WHAT IS REQUIRED> Pull out from the material below all lines with "tool".
[DATA RECORDS — start]
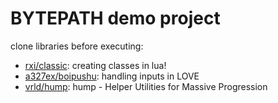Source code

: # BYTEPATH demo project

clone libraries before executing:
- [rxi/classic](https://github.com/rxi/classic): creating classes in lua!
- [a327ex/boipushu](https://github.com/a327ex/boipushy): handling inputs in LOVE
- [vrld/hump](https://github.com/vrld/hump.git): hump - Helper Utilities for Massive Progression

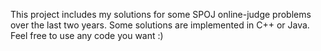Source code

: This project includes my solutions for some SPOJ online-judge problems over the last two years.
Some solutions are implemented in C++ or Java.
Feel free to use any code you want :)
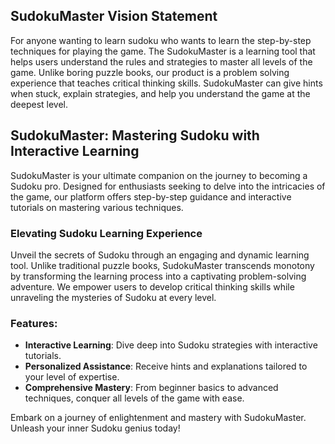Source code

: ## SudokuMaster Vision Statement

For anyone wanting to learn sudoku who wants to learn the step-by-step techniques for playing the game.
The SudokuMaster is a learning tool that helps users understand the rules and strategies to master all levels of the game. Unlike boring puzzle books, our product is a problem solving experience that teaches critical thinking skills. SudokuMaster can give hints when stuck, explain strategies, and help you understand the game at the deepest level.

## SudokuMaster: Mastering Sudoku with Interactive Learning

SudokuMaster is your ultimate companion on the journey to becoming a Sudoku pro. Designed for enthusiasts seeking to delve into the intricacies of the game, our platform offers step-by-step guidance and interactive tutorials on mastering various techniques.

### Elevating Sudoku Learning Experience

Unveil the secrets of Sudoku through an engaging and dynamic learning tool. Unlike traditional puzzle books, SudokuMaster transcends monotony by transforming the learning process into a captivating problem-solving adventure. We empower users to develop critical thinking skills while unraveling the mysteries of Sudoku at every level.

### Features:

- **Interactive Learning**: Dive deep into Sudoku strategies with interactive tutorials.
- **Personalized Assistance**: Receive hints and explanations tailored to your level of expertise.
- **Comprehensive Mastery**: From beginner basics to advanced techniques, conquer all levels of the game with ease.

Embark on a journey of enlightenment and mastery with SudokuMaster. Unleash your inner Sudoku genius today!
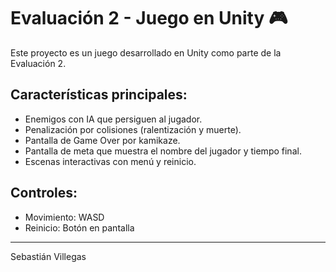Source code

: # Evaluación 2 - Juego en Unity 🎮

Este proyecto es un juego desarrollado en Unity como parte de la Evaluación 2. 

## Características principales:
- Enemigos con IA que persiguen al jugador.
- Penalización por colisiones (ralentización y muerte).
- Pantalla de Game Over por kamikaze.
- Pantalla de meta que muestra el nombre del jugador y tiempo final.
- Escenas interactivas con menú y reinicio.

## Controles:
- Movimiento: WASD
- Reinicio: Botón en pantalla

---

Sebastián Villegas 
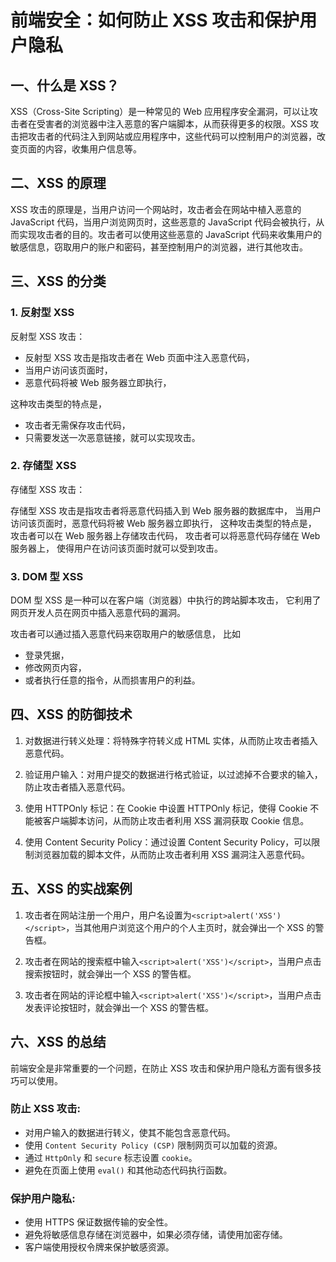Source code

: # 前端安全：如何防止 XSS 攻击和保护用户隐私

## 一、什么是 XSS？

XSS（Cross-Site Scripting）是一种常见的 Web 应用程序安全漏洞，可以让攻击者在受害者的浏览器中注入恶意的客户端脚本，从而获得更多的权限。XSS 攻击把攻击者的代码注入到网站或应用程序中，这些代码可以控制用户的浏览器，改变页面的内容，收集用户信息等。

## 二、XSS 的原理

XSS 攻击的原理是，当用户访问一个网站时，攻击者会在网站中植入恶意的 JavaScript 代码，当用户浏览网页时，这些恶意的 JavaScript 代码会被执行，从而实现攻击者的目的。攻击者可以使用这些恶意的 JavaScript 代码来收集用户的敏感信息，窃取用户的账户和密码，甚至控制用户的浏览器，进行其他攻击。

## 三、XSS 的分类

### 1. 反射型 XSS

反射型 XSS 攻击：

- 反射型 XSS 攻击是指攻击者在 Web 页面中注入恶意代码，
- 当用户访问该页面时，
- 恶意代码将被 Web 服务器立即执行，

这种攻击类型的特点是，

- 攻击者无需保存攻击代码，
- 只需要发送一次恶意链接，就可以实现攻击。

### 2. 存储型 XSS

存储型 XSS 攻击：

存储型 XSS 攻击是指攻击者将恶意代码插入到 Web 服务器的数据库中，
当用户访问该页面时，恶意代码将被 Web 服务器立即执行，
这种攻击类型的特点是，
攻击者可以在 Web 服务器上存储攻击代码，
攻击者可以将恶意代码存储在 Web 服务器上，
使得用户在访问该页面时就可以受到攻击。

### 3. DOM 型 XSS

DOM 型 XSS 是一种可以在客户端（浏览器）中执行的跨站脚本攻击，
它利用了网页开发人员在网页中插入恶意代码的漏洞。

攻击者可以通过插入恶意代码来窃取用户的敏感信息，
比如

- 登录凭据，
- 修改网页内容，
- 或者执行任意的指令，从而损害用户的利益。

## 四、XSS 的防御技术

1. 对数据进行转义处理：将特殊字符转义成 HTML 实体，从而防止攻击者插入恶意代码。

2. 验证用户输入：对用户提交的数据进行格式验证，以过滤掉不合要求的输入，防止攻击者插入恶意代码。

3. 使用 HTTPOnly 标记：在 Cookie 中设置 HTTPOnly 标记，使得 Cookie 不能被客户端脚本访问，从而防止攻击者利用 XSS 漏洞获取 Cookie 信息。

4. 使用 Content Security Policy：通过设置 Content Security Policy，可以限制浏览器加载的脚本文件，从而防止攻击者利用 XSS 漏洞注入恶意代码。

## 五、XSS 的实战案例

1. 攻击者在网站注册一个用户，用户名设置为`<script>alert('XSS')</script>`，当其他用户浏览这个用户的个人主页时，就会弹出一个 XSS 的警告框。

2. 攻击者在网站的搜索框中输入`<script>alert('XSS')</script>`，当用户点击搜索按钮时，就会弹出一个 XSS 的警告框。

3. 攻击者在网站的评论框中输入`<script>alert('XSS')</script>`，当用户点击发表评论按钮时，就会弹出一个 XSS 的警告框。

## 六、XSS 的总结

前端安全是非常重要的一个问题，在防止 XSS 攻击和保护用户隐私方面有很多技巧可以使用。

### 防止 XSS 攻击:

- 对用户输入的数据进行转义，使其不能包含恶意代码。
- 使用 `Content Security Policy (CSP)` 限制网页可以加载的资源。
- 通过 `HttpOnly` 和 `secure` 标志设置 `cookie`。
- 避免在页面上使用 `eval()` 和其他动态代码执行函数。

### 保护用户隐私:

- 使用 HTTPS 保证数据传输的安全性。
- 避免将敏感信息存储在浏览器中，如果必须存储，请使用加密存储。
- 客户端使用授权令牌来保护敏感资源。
[DATA RECORDS — finish]
WRITTEN SOLUTION>
The SudokuMaster is a learning tool that helps users understand the rules and strategies to master all levels of the game. Unlike boring puzzle books, our product is a problem solving experience that teaches critical thinking skills. SudokuMaster can give hints when stuck, explain strategies, and help you understand the game at the deepest level.
Unveil the secrets of Sudoku through an engaging and dynamic learning tool. Unlike traditional puzzle books, SudokuMaster transcends monotony by transforming the learning process into a captivating problem-solving adventure. We empower users to develop critical thinking skills while unraveling the mysteries of Sudoku at every level.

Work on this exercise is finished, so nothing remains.